___ THE RECORDS

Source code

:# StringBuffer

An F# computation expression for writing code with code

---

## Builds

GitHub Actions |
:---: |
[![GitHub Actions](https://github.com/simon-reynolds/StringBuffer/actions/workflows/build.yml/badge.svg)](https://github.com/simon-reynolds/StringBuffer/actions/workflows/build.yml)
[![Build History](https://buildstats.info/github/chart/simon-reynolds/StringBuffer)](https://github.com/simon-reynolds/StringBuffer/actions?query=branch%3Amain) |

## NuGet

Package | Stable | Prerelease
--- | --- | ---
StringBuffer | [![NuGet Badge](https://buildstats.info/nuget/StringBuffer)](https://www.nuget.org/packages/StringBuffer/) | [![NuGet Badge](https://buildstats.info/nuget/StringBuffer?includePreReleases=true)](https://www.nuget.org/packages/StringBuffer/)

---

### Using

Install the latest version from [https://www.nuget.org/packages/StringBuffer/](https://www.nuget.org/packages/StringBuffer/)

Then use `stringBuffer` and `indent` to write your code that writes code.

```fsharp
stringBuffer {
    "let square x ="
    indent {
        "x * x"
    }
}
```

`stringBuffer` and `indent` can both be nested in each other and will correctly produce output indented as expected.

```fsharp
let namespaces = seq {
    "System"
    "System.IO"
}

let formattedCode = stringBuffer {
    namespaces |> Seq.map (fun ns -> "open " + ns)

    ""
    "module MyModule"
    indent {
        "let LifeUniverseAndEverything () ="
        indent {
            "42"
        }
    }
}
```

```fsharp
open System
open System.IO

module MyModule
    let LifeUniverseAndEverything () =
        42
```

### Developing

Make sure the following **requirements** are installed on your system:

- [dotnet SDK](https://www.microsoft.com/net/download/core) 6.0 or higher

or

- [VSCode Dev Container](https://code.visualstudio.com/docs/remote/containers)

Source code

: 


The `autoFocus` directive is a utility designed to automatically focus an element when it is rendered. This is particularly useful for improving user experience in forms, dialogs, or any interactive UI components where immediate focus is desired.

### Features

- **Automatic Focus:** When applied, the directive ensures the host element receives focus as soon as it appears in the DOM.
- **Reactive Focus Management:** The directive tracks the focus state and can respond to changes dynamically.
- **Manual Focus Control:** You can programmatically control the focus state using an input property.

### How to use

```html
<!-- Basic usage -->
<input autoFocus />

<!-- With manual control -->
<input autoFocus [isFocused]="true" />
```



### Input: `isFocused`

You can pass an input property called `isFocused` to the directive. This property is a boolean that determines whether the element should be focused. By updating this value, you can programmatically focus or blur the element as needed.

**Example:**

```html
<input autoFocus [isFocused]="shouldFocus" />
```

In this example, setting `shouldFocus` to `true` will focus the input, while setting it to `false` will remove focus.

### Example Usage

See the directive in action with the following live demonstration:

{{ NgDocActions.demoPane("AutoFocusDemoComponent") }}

______

• WHAT TO WORK ON: Looking at the data above, return every line from the one with "Make sure the" down to the one with "- **Automatic Focus:**", exactly and inclusively.

• WRITTEN SOLUTION:
Make sure the following **requirements** are installed on your system:

- [dotnet SDK](https://www.microsoft.com/net/download/core) 6.0 or higher

or

- [VSCode Dev Container](https://code.visualstudio.com/docs/remote/containers)

Source code

: 


The `autoFocus` directive is a utility designed to automatically focus an element when it is rendered. This is particularly useful for improving user experience in forms, dialogs, or any interactive UI components where immediate focus is desired.

### Features

- **Automatic Focus:** When applied, the directive ensures the host element receives focus as soon as it appears in the DOM.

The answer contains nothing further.